# Non terminating decimals

In this chapter we will learn the concept of non terminating decimals with examples and solved problems.

## Non Terminating Decimals Definition

The decimals containing unending number of digits after decimal points are called Non Terminating Decimals.

As the name suggests, in non terminating decimals, the digits after decimals doesn’t terminates.

This decimal contain infinite series of number after decimal point.

### Non Terminating Decimal Examples

17.333333. . . .
It’s a non terminating decimal since the number after decimal point is unending.

0.2857146398 . . .
It’s a non terminating decimal as the decimal point numbers are unending.

0.6666666. . .
It’s a non terminating decimal.
Note that the number 6 after decimal is getting repeated again and again.

Conclusion
Non terminating decimals contain infinite set of numbers after decimal point.

## Types of Non Terminating Decimals

There are two types of non repeating numbers;

(a) Repeating decimals
(b) Non Repeating decimals

### Repeating Decimals

They are non terminating decimals whose digits after decimal points get uniformly repeated again and again.

In repeating decimal you can identify the pattern of number repetition.

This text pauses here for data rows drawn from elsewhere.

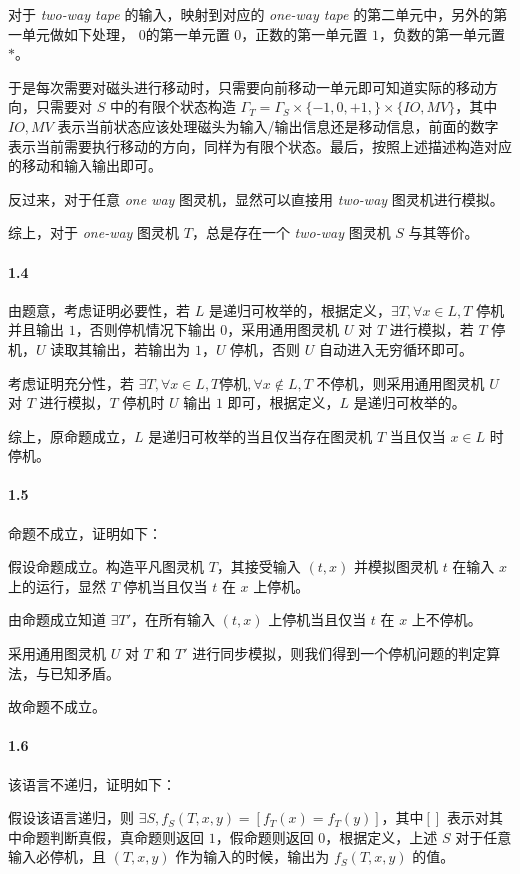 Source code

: \documentclass[12pt, a4paper, oneside]{ctexart}
\begin{document}
	对于 \textit{two-way tape} 的输入，映射到对应的 \textit{one-way tape} 的第二单元中，另外的第一单元做如下处理， $0$的第一单元置 $0$，正数的第一单元置 $1$，负数的第一单元置 $*$。
	
	于是每次需要对磁头进行移动时，只需要向前移动一单元即可知道实际的移动方向，只需要对 $S$ 中的有限个状态构造 $\Gamma_T=\Gamma_S\times\{-1,0,+1,\}\times\{IO,MV\}$，其中 $IO,MV$ 表示当前状态应该处理磁头为输入/输出信息还是移动信息，前面的数字表示当前需要执行移动的方向，同样为有限个状态。最后，按照上述描述构造对应的移动和输入输出即可。
	
	反过来，对于任意 \textit{one way} 图灵机，显然可以直接用 \textit{two-way} 图灵机进行模拟。
	
	综上，对于 \textit{one-way} 图灵机 $T$，总是存在一个 \textit{two-way} 图灵机 $S$ 与其等价。
	\paragraph{1.4}
	由题意，考虑证明必要性，若 $L$ 是递归可枚举的，根据定义，$\exists T,\forall x\in L, T$ 停机并且输出 $1$，否则停机情况下输出 $0$，采用通用图灵机 $U$ 对 $T$ 进行模拟，若 $T$ 停机，$U$ 读取其输出，若输出为 $1$，$U$ 停机，否则 $U$ 自动进入无穷循环即可。
	
	考虑证明充分性，若 $\exists T,\forall x\in L, T $停机$, \forall x\notin L, T$ 不停机，则采用通用图灵机 $U$ 对 $T$ 进行模拟，$T$ 停机时 $U$ 输出 $1$ 即可，根据定义，$L$ 是递归可枚举的。
	
	综上，原命题成立，$L$ 是递归可枚举的当且仅当存在图灵机 $T$ 当且仅当 $x\in L$ 时停机。
	\paragraph{1.5}
	命题不成立，证明如下：
	
	假设命题成立。构造平凡图灵机 $T$，其接受输入 $(t,x)$ 并模拟图灵机 $t$ 在输入 $x$ 上的运行，显然 $T$ 停机当且仅当 $t$ 在 $x$ 上停机。
	
	由命题成立知道 $\exists T'$，在所有输入 $(t,x)$ 上停机当且仅当 $t$ 在 $x$ 上不停机。
	
	采用通用图灵机 $U$ 对 $T$ 和 $T'$ 进行同步模拟，则我们得到一个停机问题的判定算法，与已知矛盾。
	
	故命题不成立。
	
	\paragraph{1.6}
	该语言不递归，证明如下：
	
	假设该语言递归，则 $\exists S, f_S(T,x,y) = [f_T(x)=f_T(y)]$，其中$[]$ 表示对其中命题判断真假，真命题则返回 $1$，假命题则返回 $0$，根据定义，上述 $S$ 对于任意输入必停机，且 $(T,x,y)$ 作为输入的时候，输出为 $f_S(T,x,y)$ 的值。
	
\end{document}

Examples of repeating decimals

0.66666. . . . .
It’s a repeating decimal since the digit 6 is repeated infinite times.

14.756756756756. . .
It’s a repeating decimal as the value 756 is repeated infinite times.

### Non Repeating Decimals

It’s a non terminating decimals whose decimal numbers are non-repeating.

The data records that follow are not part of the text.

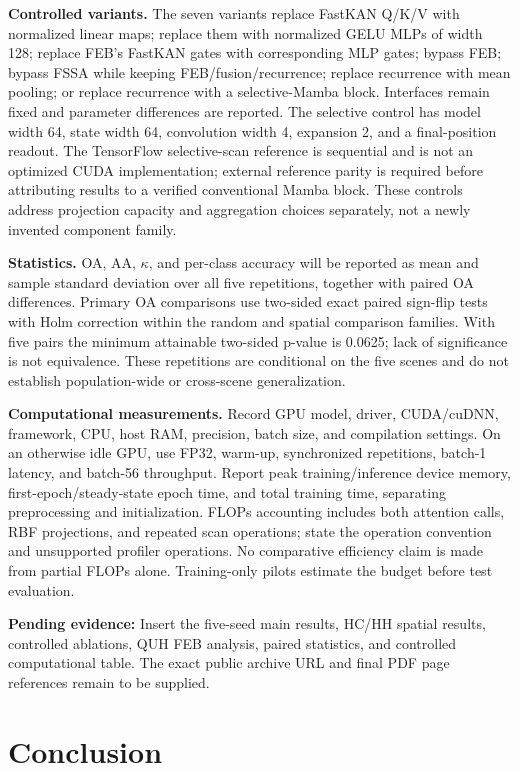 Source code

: \documentclass{revision_assets/ieeeaccess_revision}
\newif\ifrevisionhighlights
\newenvironment{revision}{\ifrevisionhighlights\begin{shaded*}\fi}{\ifrevisionhighlights\end{shaded*}\fi}
\newcommand{\pending}[1]{\textcolor{red!70!black}{\textbf{Pending evidence:} #1}}
\begin{document}
\begin{revision}
\textbf{Controlled variants.} The seven variants replace FastKAN Q/K/V with normalized linear maps; replace them with normalized GELU MLPs of width 128; replace FEB's FastKAN gates with corresponding MLP gates; bypass FEB; bypass FSSA while keeping FEB/fusion/recurrence; replace recurrence with mean pooling; or replace recurrence with a selective-Mamba block. Interfaces remain fixed and parameter differences are reported. The selective control has model width 64, state width 64, convolution width 4, expansion 2, and a final-position readout. The TensorFlow selective-scan reference is sequential and is not an optimized CUDA implementation; external reference parity is required before attributing results to a verified conventional Mamba block. These controls address projection capacity and aggregation choices separately, not a newly invented component family.

\textbf{Statistics.} OA, AA, $\kappa$, and per-class accuracy will be reported as mean and sample standard deviation over all five repetitions, together with paired OA differences. Primary OA comparisons use two-sided exact paired sign-flip tests with Holm correction within the random and spatial comparison families. With five pairs the minimum attainable two-sided p-value is 0.0625; lack of significance is not equivalence. These repetitions are conditional on the five scenes and do not establish population-wide or cross-scene generalization.

\textbf{Computational measurements.} Record GPU model, driver, CUDA/cuDNN, framework, CPU, host RAM, precision, batch size, and compilation settings. On an otherwise idle GPU, use FP32, warm-up, synchronized repetitions, batch-1 latency, and batch-56 throughput. Report peak training/inference device memory, first-epoch/steady-state epoch time, and total training time, separating preprocessing and initialization. FLOPs accounting includes both attention calls, RBF projections, and repeated scan operations; state the operation convention and unsupported profiler operations. No comparative efficiency claim is made from partial FLOPs alone. Training-only pilots estimate the budget before test evaluation.

\pending{Insert the five-seed main results, HC/HH spatial results, controlled ablations, QUH FEB analysis, paired statistics, and controlled computational table. The exact public archive URL and final PDF page references remain to be supplied.}
\end{revision}

\section{Conclusion}
\label{sec:conclusion}
\end{document}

\mathtt{\sqrt{2} \ } ⟹ 1.414213. . . .
It’s is a non repeating decimals as the number are not repeated after decimal point.

\mathtt{\sqrt{3} \ } ⟹ 1.732050. . . .
Again it’s a non repeating, non terminating decimal.

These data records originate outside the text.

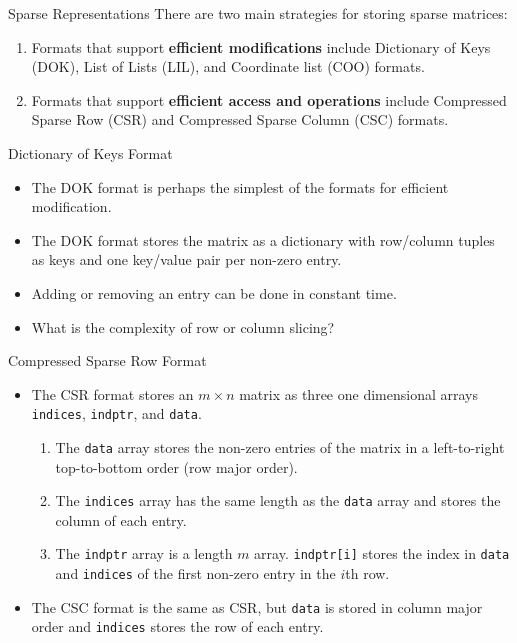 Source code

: \documentclass[serif,xcolor=pdftex,dvipsnames,table,hyperref={bookmarks=false,breaklinks}]{beamer}
\begin{document}
\begin{frame}[t]{Sparse Representations}
	There are two main strategies for storing sparse matrices:
	\begin{enumerate}[<+->]
		\item Formats that support \textbf{efficient modifications} include Dictionary of Keys (DOK), List of Lists (LIL), and Coordinate list (COO) formats.
		\item Formats that support \textbf{efficient access and operations} include Compressed Sparse Row (CSR) and Compressed Sparse Column (CSC) formats.
	\end{enumerate}
\end{frame}

\begin{frame}[t]{Dictionary of Keys Format}
	\begin{itemize}[<+->]
		\item The DOK format is perhaps the simplest of the formats for efficient modification. 
		\item The DOK format stores the matrix as a dictionary with row/column tuples as keys and one key/value pair per non-zero entry.
		\item Adding or removing an entry can be done in constant time. 
		\item What is the complexity of row or column slicing?
	\end{itemize}
\end{frame}

\begin{frame}[t,fragile]{Compressed Sparse Row Format}
	\begin{itemize}[<+->]
		\item The CSR format stores an $m \times n$ matrix as three one dimensional arrays \verb|indices|, \verb|indptr|, and \verb|data|.
		\begin{enumerate}[<+->]
			\item The \verb|data| array stores the non-zero entries of the matrix in a left-to-right top-to-bottom order (row major order).
			\item The \verb|indices| array has the same length as the \verb|data| array and stores the column of each entry.
			\item The \verb|indptr| array is a length $m$ array. \verb|indptr[i]| stores the index in \verb|data| and \verb|indices| of the first non-zero entry in the $i$th row.
		\end{enumerate}
		\item The CSC format is the same as CSR, but \verb|data| is stored in column major order and \verb|indices| stores the row of each entry.
	\end{itemize}
	
\end{frame}
\end{document}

Note: All the square root values of numbers (except perfect square) are non repeating, non terminating decimals.

## Fraction with non terminating decimal value

The value of fraction can be found by dividing numerator and denominator.

There are different types of fractions which produce terminating or non-terminating decimal values.

Here we will learn to find the fraction value and identify if it’s terminating or non terminating.

Example 01
Find decimal value of fraction 100/3

Solution
Dividing numerator by denominator.

On dividing the fraction we get ⟹ 33.3333 . . . .

It’s a non terminating decimal as the number 3 after decimal point is repeating again and again.

Example 02
Find the decimal value of fraction 2/7

Solution
Dividing numerator by denominator.

On dividing the fraction we get ⟹ 0.2857 . . .

Note that the above division is unending. The above division steps will go on and on and you will never reach the point of conclusion.

Hence, the above decimal is non terminating.

Example 03
Find value of fraction 500/6

Solution
Divide the numerator with denominator.

On dividing the fraction we get ⟹ 83.3333 . . .

The number is non terminating and repeating decimal.

Example 04
Find the value of fraction 16/45

Solution
Dividing numerator by denominator

On dividing the fraction we get ⟹ 0.35555. . .

The number is a non terminating decimal.

Example 05
Find the value of fraction 7/9

Solution
Dividing numerator by denominator.

After division we get ⟹ 0.7777 . . .

The number is a non terminating decimal.

## Non Terminating decimals – Solved problems

(01) Identify repeating and non repeating decimals.

(i) 11.2222222 . . .
(ii) 105.365365365. . .
(iii) 36.4564523745 . . .
(iv) 11.263636363 . . .
(v) 91.90919297. .

Solution

(i) 11.2222222 . . .
It’s a repeating decimal.
Number 2 is repeated infinite times.

(ii) 105.365365365. . .
Its a repeating decimal.
Number 365 is repeated again and again.

(iii) 36.4564523745 . . .
It’s a non repeating decimal.

(iv) 11.263636363 . . .
It’s a repeating decimal.
Number 63 is repeated after decimal point.

(v) 91.90919297. .
It’s a non repeating decimal.

(02) Find the value of below fraction and check if its terminating or non-terminating decimal.

(i) 7/3
(ii) 6/5
(iii) 11/15
(iv) 24/9

Solution

(i) 7/3
Dividing the numerator with denominator.

After division we get ⟹ 2.3333 . . .

The number is a non terminating decimal since the number 3 after decimal is repeating infinite times.

(ii) 6/5

Dividing numerator by denominator.

Value of fraction ⟹ 1.2

The number is a terminating decimal since it contain finite digits after decimal point.

(iii) 11/15

Dividing numerator by denominator

Value of the fraction ⟹ 0.73333 . . .

It’s a non terminating decimal as the digit 3 is repeating infinite times.

(iv) 24/9

Dividing numerator by denominator.

The value of fraction ⟹ 2.6666 . . .

It’s a non terminating decimal as digit 6 is repeating infinite times.